---------- Supplied material ----------
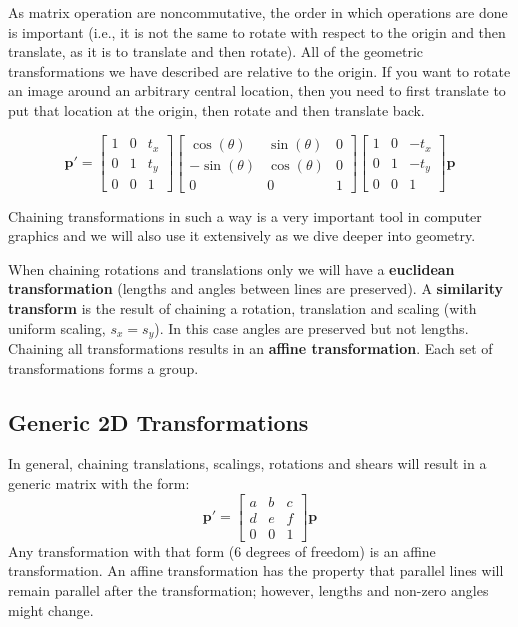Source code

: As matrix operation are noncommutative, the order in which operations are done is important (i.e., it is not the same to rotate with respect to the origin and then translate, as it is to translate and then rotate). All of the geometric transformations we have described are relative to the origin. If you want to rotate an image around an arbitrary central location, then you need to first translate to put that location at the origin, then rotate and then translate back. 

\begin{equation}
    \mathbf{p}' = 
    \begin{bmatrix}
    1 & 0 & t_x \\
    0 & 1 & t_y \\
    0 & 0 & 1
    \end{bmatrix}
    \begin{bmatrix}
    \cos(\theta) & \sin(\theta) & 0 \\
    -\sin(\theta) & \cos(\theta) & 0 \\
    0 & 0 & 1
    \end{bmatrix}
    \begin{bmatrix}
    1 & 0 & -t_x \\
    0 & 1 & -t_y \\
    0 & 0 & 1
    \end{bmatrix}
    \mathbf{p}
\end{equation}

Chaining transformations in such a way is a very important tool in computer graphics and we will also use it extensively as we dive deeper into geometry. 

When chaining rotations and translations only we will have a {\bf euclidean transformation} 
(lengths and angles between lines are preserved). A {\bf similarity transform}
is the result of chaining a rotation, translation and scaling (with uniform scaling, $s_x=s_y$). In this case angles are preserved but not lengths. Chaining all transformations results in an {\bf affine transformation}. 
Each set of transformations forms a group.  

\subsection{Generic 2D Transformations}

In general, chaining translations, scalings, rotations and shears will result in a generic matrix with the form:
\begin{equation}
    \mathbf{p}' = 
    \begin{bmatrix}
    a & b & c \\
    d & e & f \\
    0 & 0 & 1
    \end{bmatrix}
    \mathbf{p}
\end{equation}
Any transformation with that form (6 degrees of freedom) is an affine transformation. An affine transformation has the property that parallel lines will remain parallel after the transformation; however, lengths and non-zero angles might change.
----------
• [Your objective] Search the data above for the word "theta". Copy each line it is in.

• [Result for this exercise]
    \cos(\theta) & \sin(\theta) & 0 \\
    -\sin(\theta) & \cos(\theta) & 0 \\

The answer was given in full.